• **SUPPLIED MATERIAL**
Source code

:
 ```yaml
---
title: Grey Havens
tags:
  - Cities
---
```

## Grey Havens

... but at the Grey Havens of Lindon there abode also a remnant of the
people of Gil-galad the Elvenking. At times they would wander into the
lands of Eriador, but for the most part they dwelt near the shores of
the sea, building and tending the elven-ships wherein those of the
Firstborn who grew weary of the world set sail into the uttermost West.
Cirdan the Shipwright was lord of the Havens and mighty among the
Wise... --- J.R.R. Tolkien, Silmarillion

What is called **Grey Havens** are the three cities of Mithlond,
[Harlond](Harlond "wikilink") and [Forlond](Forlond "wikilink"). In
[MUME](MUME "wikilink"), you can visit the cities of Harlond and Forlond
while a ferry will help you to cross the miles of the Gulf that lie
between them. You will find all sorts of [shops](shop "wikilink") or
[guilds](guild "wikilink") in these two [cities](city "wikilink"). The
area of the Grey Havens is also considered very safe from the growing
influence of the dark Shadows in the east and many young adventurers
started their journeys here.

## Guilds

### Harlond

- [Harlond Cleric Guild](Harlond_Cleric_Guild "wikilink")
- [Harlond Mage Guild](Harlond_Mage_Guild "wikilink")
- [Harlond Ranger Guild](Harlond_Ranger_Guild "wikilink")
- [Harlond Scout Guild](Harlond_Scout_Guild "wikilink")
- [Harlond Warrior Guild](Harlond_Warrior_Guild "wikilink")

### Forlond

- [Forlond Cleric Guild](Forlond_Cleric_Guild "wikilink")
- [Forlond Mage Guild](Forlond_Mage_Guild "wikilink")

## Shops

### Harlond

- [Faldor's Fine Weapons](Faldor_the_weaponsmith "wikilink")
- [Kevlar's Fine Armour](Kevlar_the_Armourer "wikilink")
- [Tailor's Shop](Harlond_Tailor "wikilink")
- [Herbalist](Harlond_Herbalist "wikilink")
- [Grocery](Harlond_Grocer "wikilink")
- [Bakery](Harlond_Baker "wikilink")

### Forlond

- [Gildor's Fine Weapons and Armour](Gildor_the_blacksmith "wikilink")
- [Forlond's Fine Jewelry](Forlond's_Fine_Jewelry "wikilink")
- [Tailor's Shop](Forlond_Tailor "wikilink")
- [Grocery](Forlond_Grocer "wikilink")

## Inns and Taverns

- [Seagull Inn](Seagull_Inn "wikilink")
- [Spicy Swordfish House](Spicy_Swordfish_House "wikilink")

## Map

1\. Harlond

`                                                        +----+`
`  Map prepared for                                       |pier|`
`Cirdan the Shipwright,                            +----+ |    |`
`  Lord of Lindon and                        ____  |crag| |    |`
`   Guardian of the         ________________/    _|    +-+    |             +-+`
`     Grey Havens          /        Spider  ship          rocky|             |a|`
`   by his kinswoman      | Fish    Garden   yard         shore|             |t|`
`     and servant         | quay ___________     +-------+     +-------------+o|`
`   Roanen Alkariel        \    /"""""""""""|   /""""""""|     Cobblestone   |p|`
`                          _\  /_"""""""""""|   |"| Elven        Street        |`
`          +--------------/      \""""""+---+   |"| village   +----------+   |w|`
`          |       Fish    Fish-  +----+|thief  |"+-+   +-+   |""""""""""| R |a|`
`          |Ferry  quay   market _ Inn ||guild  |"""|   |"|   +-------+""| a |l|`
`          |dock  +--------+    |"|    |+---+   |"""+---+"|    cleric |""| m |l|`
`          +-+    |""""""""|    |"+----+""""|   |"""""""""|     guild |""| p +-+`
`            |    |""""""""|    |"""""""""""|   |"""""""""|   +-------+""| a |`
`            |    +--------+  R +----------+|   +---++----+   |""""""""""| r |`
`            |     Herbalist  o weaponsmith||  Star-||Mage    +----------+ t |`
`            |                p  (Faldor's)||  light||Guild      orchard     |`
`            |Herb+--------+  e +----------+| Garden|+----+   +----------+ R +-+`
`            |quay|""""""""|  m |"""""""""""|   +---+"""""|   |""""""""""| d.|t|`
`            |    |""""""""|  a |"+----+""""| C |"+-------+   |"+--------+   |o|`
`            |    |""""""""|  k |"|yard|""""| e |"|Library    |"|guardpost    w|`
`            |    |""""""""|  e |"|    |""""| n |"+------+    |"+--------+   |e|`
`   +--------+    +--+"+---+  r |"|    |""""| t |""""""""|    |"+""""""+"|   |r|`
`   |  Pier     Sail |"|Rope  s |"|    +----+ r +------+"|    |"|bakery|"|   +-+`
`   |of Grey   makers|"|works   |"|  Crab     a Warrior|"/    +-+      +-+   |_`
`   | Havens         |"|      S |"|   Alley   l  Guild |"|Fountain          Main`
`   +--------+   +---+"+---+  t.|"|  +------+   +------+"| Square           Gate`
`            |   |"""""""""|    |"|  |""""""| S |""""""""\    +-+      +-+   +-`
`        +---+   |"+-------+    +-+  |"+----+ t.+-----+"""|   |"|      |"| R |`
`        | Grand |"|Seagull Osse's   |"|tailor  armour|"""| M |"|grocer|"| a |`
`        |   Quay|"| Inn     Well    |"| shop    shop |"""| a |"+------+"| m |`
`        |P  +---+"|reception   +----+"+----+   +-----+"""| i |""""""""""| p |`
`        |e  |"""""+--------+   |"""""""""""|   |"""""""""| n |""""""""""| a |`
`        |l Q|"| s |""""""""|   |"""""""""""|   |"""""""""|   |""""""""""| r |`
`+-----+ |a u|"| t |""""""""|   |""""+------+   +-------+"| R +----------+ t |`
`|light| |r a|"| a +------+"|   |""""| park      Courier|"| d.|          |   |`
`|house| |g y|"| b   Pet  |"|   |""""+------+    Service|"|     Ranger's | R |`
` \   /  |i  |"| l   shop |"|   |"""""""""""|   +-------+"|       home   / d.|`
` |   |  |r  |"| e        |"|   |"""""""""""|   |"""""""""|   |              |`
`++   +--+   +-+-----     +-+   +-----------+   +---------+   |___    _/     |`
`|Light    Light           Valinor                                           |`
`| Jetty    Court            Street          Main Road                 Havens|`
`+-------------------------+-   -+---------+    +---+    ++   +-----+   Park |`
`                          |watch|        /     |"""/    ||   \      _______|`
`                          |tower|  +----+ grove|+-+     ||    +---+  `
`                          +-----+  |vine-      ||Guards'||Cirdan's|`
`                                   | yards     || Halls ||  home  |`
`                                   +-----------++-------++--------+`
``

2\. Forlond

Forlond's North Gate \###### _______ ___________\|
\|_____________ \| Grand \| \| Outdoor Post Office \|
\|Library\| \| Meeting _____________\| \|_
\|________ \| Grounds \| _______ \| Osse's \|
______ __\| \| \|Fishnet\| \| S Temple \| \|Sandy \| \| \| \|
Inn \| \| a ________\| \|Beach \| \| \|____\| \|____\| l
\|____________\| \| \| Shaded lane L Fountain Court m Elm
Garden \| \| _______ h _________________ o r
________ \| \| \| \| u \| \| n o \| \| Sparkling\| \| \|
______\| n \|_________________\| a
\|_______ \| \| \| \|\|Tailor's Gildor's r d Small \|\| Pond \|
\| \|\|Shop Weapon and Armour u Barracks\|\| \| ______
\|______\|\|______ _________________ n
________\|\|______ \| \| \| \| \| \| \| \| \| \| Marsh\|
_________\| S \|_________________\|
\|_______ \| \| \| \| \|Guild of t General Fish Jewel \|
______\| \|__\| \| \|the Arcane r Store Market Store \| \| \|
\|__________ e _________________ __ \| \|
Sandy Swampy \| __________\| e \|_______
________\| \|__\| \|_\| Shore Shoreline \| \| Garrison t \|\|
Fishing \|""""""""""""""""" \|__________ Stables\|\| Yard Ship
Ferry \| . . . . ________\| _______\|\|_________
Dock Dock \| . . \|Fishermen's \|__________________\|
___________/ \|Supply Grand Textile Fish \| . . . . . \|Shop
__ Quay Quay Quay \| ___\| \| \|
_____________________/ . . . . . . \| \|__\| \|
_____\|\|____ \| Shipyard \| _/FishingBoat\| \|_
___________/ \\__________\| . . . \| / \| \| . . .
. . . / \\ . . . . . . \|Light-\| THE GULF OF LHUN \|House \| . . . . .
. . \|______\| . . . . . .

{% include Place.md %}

• **REQUIRED ACTION**
Beginning of the records through the line with "Wise... --- J.R.R. Tolkien, Silmarillion": return that span exactly and stop there.

• **WRITTEN REPLY**
Source code

:
 ```yaml
---
title: Grey Havens
tags:
  - Cities
---
```

## Grey Havens

... but at the Grey Havens of Lindon there abode also a remnant of the
people of Gil-galad the Elvenking. At times they would wander into the
lands of Eriador, but for the most part they dwelt near the shores of
the sea, building and tending the elven-ships wherein those of the
Firstborn who grew weary of the world set sail into the uttermost West.
Cirdan the Shipwright was lord of the Havens and mighty among the
Wise... --- J.R.R. Tolkien, Silmarillion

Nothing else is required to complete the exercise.